Il ricorso all’Arbitrato Bancario Finanziario:
Lo Studio legale Nimi ha presentato ricorso presso l’ABF evidenziando che “la controversia verte sulla questione relativa alle responsabilità in caso di esecuzione fraudolenta di operazioni effettuate online e disconosciute […] L’art. 12 del d. lgs. N. 11/2010 regola il regime di responsabilità a fronte dell’utilizzo non autorizzato di strumenti e servizi di pagamento. La disposizione, con un evidente favor nei confronti dell’utilizzatore, opera uno spostamento della responsabilità in capo al prestatore dei servizi di pagamento in caso di utilizzo fraudolento, estendendola a tutte le ipotesi di violazione degli obblighi di custodia e sicurezza non caratterizzate da frode, dolo o colpa grave, essendo, al fine di escludere la responsabilità dell’utente, necessario escludere che il suo comportamento possa configurarsi quale colpa grave.

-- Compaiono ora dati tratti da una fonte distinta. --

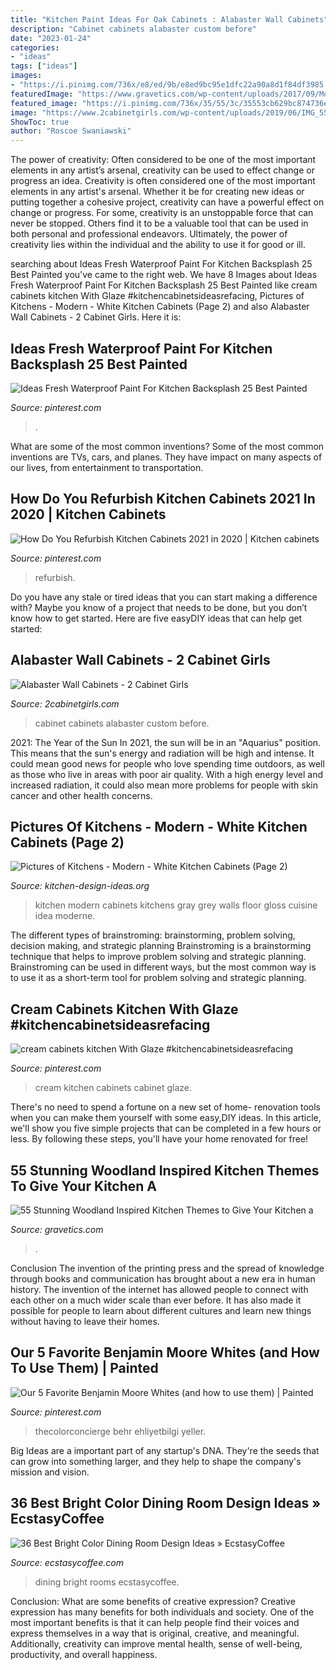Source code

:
 ```yaml
---
title: "Kitchen Paint Ideas For Oak Cabinets : Alabaster Wall Cabinets"
description: "Cabinet cabinets alabaster custom before"
date: "2023-01-24"
categories:
- "ideas"
tags: ["ideas"]
images:
- "https://i.pinimg.com/736x/e8/ed/9b/e8ed9bc95e1dfc22a90a8d1f84df3985.jpg"
featuredImage: "https://www.gravetics.com/wp-content/uploads/2017/09/Modern-Farmhouse-Kitchen.-Gray-tile-floors-white-cabinets..jpg"
featured_image: "https://i.pinimg.com/736x/35/55/3c/35553cb629bc874736e90745bbce3c91.jpg"
image: "https://www.2cabinetgirls.com/wp-content/uploads/2019/06/IMG_5599.jpg"
ShowToc: true
author: "Roscoe Swaniawski"
---
```



The power of creativity: Often considered to be one of the most important elements in any artist’s arsenal, creativity can be used to effect change or progress an idea.
Creativity is often considered one of the most important elements in any artist's arsenal. Whether it be for creating new ideas or putting together a cohesive project, creativity can have a powerful effect on change or progress. For some, creativity is an unstoppable force that can never be stopped. Others find it to be a valuable tool that can be used in both personal and professional endeavors. Ultimately, the power of creativity lies within the individual and the ability to use it for good or ill.

	

		
searching about Ideas Fresh Waterproof Paint For Kitchen Backsplash 25 Best Painted you've came to the right web. We have 8 Images about Ideas Fresh Waterproof Paint For Kitchen Backsplash 25 Best Painted like cream cabinets kitchen With Glaze #kitchencabinetsideasrefacing, Pictures of Kitchens - Modern - White Kitchen Cabinets (Page 2) and also Alabaster Wall Cabinets - 2 Cabinet Girls. Here it is:
		
    
## Ideas Fresh Waterproof Paint For Kitchen Backsplash 25 Best Painted

<img loading=lazy src="https://i.pinimg.com/736x/9c/8b/21/9c8b21a113771a13084f8d0f33f4761b.jpg" onerror="this.onerror=null;this.src='https://tse2.mm.bing.net/th?id=OIP.fz32JqKKCYZWHIkx_wZwrQHaJ3&amp;pid=15.1';" alt="Ideas Fresh Waterproof Paint For Kitchen Backsplash 25 Best Painted">

_Source: pinterest.com_

>. 

	

What are some of the most common inventions?
Some of the most common inventions are TVs, cars, and planes. They have impact on many aspects of our lives, from entertainment to transportation.

    
## How Do You Refurbish Kitchen Cabinets 2021 In 2020 | Kitchen Cabinets

<img loading=lazy src="https://i.pinimg.com/736x/35/55/3c/35553cb629bc874736e90745bbce3c91.jpg" onerror="this.onerror=null;this.src='https://tse3.mm.bing.net/th?id=OIP.qGRoyc5DK1pyPFxzzhDvpQHaLH&amp;pid=15.1';" alt="How Do You Refurbish Kitchen Cabinets 2021 in 2020 | Kitchen cabinets">

_Source: pinterest.com_

>refurbish. 

	

Do you have any stale or tired ideas that you can start making a difference with? Maybe you know of a project that needs to be done, but you don’t know how to get started. Here are five easyDIY ideas that can help get started: 

    
## Alabaster Wall Cabinets - 2 Cabinet Girls

<img loading=lazy src="https://www.2cabinetgirls.com/wp-content/uploads/2019/06/IMG_5599.jpg" onerror="this.onerror=null;this.src='https://tse3.mm.bing.net/th?id=OIP.3SHr8WFu3tYT61RqpyJzzwHaJ3&amp;pid=15.1';" alt="Alabaster Wall Cabinets - 2 Cabinet Girls">

_Source: 2cabinetgirls.com_

>cabinet cabinets alabaster custom before. 

	

2021: The Year of the Sun
In 2021, the sun will be in an "Aquarius" position. This means that the sun's energy and radiation will be high and intense. It could mean good news for people who love spending time outdoors, as well as those who live in areas with poor air quality. With a high energy level and increased radiation, it could also mean more problems for people with skin cancer and other health concerns.

    
## Pictures Of Kitchens - Modern - White Kitchen Cabinets (Page 2)

<img loading=lazy src="http://www.kitchen-design-ideas.org/images/kitchen-cabinets-modern-white-056-A042a-gray-walls-floor-island-hood.jpg" onerror="this.onerror=null;this.src='https://tse3.mm.bing.net/th?id=OIP.-UNnpjkhzEW7Y7aNyJm4-QHaFg&amp;pid=15.1';" alt="Pictures of Kitchens - Modern - White Kitchen Cabinets (Page 2)">

_Source: kitchen-design-ideas.org_

>kitchen modern cabinets kitchens gray grey walls floor gloss cuisine idea moderne. 

	

The different types of brainstroming: brainstorming, problem solving, decision making, and strategic planning
Brainstroming is a brainstorming technique that helps to improve problem solving and strategic planning. Brainstroming can be used in different ways, but the most common way is to use it as a short-term tool for problem solving and strategic planning.

    
## Cream Cabinets Kitchen With Glaze #kitchencabinetsideasrefacing

<img loading=lazy src="https://i.pinimg.com/736x/e8/ed/9b/e8ed9bc95e1dfc22a90a8d1f84df3985.jpg" onerror="this.onerror=null;this.src='https://tse3.mm.bing.net/th?id=OIP.7F_b2fRBtBz-a758nVGm4QHaLE&amp;pid=15.1';" alt="cream cabinets kitchen With Glaze #kitchencabinetsideasrefacing">

_Source: pinterest.com_

>cream kitchen cabinets cabinet glaze. 

	

There's no need to spend a fortune on a new set of home- renovation tools when you can make them yourself with some easy,DIY ideas. In this article, we'll show you five simple projects that can be completed in a few hours or less. By following these steps, you'll have your home renovated for free!

    
## 55 Stunning Woodland Inspired Kitchen Themes To Give Your Kitchen A

<img loading=lazy src="https://www.gravetics.com/wp-content/uploads/2017/09/Modern-Farmhouse-Kitchen.-Gray-tile-floors-white-cabinets..jpg" onerror="this.onerror=null;this.src='https://tse1.mm.bing.net/th?id=OIP.T3eeW0y5eLou0ha9V-oL1wHaLH&amp;pid=15.1';" alt="55 Stunning Woodland Inspired Kitchen Themes to Give Your Kitchen a">

_Source: gravetics.com_

>. 

	

Conclusion
The invention of the printing press and the spread of knowledge through books and communication has brought about a new era in human history. The invention of the internet has allowed people to connect with each other on a much wider scale than ever before. It has also made it possible for people to learn about different cultures and learn new things without having to leave their homes.

    
## Our 5 Favorite Benjamin Moore Whites (and How To Use Them) | Painted

<img loading=lazy src="https://i.pinimg.com/736x/9a/d2/71/9ad27163961b0bf2248a26a8d743f6cc.jpg" onerror="this.onerror=null;this.src='https://tse4.mm.bing.net/th?id=OIP.foD8-qwNXKBF5_JfPjNwnAHaLG&amp;pid=15.1';" alt="Our 5 Favorite Benjamin Moore Whites (and how to use them) | Painted">

_Source: pinterest.com_

>thecolorconcierge behr ehliyetbilgi yeller. 

	

Big Ideas are a important part of any startup's DNA. They're the seeds that can grow into something larger, and they help to shape the company's mission and vision.

    
## 36 Best Bright Color Dining Room Design Ideas » EcstasyCoffee

<img loading=lazy src="https://i1.wp.com/www.ecstasycoffee.com/wp-content/uploads/2016/11/Dining-Rooms-with-Brilliantly.jpg?resize=550%2C825" onerror="this.onerror=null;this.src='https://tse4.mm.bing.net/th?id=OIP.d4vmEoEUmF3ObUnIRr-utAHaLH&amp;pid=15.1';" alt="36 Best Bright Color Dining Room Design Ideas » EcstasyCoffee">

_Source: ecstasycoffee.com_

>dining bright rooms ecstasycoffee. 

	

Conclusion: What are some benefits of creative expression?
Creative expression has many benefits for both individuals and society. One of the most important benefits is that it can help people find their voices and express themselves in a way that is original, creative, and meaningful. Additionally, creativity can improve mental health, sense of well-being, productivity, and overall happiness.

L’art. 10bis, comma 1, d.lgs n. 11/2010, sancisce l’obbligo per i prestatori di servizi di pagamento di applicare “l’autenticazione forte del cliente” nei casi in cui questi acceda al proprio conto di pagamento online, effettui un’operazione o “qualsiasi azione, tramite un canale a distanza, che può comportare un rischio di frode nei pagamenti o altri abusi”. […]
Il Collegio ha osservato che “Nel caso in cui l’intermediario non assolva all’onere probatorio a suo carico o anche nel caso di difetto di piena prova sull’autenticazione delle transazioni disconosciute, l’orientamento condiviso dei Collegi è di accogliere integralmente il ricorso, posto che la mancanza anche parziale della prova di autenticazione è risolutiva e dirimente rispetto alla valutazione di eventuali profili di colpa ascrivibili al cliente”.
Nel caso specifico, pertanto, il Collegio ha accolto il ricorso del consumatore disponendo il rimborso delle somme sottratte, osservando che l’istituto di credito non ha fornito la prova di aver posto in essere misure di “autenticazione forte del cliente”.